La derivazione rafforzata è stata espressamente estesa alle micro imprese che optano per la redazione del bilancio in forma abbreviata, sciogliendo così tutti i dubbi che avevano generato incertezze applicative e sistematiche.
La nuova versione stabilisce l'applicazione del principio di derivazione rafforzata ai soggetti che redigono il bilancio secondo le disposizioni del codice civile, “diversi dalle micro-imprese di cui all'articolo 2435-ter del codice civile che non hanno optato per la redazione del bilancio in forma ordinaria o abbreviata”.

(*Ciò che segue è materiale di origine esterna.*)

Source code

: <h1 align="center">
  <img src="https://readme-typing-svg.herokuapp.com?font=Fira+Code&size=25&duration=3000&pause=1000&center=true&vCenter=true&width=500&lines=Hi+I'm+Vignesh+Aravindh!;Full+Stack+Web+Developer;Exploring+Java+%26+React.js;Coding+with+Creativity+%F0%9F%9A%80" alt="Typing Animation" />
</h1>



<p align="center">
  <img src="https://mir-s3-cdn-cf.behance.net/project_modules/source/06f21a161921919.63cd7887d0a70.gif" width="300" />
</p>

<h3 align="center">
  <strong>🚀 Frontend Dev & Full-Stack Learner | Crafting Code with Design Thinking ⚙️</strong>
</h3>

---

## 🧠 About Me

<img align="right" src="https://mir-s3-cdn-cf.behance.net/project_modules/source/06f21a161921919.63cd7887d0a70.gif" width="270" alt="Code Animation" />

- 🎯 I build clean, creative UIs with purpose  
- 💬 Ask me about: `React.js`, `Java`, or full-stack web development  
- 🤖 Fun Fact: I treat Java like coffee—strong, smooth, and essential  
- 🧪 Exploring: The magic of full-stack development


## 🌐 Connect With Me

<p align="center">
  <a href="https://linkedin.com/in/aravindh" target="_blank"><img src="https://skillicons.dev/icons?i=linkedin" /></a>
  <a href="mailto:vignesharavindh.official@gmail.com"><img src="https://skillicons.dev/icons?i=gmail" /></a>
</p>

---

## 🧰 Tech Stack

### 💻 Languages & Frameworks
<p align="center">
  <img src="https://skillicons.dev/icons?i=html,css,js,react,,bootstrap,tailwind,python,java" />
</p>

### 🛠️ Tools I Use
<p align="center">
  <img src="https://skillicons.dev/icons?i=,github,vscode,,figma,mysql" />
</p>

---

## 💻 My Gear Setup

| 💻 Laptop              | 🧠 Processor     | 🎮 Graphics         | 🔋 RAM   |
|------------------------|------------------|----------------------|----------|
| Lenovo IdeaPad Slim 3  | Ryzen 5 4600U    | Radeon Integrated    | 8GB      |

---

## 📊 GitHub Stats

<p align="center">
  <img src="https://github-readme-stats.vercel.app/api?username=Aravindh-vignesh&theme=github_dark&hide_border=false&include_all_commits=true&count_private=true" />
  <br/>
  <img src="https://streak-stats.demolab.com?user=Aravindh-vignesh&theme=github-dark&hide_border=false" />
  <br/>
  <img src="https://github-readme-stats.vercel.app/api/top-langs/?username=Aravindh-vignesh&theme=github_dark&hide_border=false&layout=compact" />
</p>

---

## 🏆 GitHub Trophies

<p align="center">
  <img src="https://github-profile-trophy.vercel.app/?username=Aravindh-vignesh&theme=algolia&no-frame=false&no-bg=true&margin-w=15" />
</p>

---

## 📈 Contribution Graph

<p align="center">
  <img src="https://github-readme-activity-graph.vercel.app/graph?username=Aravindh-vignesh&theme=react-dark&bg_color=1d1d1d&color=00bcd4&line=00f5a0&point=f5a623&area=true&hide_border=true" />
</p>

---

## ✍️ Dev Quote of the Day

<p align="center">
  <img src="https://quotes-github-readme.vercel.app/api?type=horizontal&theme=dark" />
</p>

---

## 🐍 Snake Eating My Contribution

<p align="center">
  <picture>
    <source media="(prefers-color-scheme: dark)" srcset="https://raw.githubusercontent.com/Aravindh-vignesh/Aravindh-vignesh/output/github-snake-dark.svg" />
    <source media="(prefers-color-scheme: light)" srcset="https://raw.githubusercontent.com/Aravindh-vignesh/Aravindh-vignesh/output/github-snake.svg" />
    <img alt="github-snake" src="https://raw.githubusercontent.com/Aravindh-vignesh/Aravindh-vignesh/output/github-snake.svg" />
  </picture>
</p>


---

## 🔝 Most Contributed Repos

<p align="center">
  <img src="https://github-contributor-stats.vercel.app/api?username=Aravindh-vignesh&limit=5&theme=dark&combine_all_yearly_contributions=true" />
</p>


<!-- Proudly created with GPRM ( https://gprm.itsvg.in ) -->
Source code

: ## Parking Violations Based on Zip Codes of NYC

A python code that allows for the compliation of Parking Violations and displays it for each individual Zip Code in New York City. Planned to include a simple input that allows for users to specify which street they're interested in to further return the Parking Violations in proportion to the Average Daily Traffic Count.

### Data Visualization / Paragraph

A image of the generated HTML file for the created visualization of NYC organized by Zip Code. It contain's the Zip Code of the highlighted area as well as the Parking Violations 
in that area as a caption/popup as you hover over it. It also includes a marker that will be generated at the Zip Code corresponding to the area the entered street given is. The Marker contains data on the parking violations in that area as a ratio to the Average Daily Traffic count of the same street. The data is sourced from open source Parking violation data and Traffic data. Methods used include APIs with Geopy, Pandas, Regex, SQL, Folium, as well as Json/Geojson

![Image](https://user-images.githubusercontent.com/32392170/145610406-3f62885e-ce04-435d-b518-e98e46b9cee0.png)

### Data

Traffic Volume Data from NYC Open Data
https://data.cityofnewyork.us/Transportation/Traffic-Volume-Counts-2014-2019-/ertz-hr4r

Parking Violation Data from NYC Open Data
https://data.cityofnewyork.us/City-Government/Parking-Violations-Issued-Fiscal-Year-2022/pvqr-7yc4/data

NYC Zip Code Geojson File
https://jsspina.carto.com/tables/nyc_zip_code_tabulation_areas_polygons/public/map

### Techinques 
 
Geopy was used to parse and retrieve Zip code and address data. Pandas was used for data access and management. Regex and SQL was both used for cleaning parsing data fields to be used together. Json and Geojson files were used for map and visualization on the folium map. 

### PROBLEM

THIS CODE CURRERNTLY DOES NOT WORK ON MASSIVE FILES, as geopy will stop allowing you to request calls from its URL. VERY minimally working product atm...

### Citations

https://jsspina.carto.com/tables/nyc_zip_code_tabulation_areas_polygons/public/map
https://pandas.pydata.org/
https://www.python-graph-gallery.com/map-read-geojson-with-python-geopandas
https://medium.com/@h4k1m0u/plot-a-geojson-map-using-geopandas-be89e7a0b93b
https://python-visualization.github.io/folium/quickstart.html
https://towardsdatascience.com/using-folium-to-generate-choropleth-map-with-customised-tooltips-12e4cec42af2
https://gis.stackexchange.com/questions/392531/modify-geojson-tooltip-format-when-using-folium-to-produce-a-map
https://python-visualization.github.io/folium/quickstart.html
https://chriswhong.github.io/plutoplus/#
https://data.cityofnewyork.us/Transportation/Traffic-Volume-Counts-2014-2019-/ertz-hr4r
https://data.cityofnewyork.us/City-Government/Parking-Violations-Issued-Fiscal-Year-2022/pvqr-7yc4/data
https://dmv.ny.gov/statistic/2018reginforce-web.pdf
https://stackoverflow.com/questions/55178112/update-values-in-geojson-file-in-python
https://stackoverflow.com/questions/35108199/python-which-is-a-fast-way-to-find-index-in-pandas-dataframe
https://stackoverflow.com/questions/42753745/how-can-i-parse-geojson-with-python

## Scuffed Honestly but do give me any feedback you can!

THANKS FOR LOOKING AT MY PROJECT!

Ne deriva che soggiacciono al principio di derivazione rafforzata: i soggetti che redigono il bilancio in forma abbreviata exarticolo 2435-bis del codice civile, equiparati sotto il profilo della determinazione del reddito d'impresa a quelli che redigono il bilancio ordinario; le micro imprese che, pur potendo accedere alle semplificazioni dell'articolo 2435-ter, scelgono volontariamente di redigere il bilancio in forma ordinaria o abbreviata.
Viene, dunque, aggiunta nell'art. 81 del Tuir, la formula, “o abbreviata”.
Non si tratta, tuttavia, solamente di una scelta linguistica, ma di un cambiamento culturale, in quanto rimuove ogni tipo di discriminazione tra contribuenti di piccole, medie o grandi imprese, in linea con la nuova visione del fisco, giustiziale e preventiva.
La formulazione previgente, infatti, risultava obsoleta e soffocante rispetto ad un sistema improntato, ormai, ad una eguaglianza sostanziale tra contribuenti, come espressione di un “fisco dal volto umano”.
In conclusione
Occorre ritornare al dominio delle regole per non lasciare l’arbitrio del giudice o dell’ufficio.
Il compito di stabilire se la nuova norma sia o meno applicabile alle predette condotte spetta al legislatore, in quanto, il bilanciamento deve essere effettuato a monte.
Soltanto con la certezza normativa il contribuente sarà indotto ad adottare delle condotte eticamente corrette.
Il primo passo verso un rapporto collaborativo tra fisco e contribuente è proprio la chiarezza normativa.
Si auspica, allora, un intervento da parte del legislatore che delinei i confini di operatività della riforma e specifichi quale disciplina applicare alle condotte adottate in epoca antecedente alla introduzione della riforma fiscale.
Sarebbe auspicabile che il legislatore intervenga per tutelare le posizioni di chi, in buona fede, aveva già applicato un’interpretazione che si è rivelata corretta.
Nonostante le predette criticità vi sono degli aspetti positivi che accompagnano l’estensione del principio di derivazione rafforzata che si identificano con l’armonizzazione della disciplina, con il rafforzamento del rapporto tra fisco e contribuente (obiettivo primario della riforma del fisco dal volto umano) e, per l’effetto, un incentivo alla tax compliance.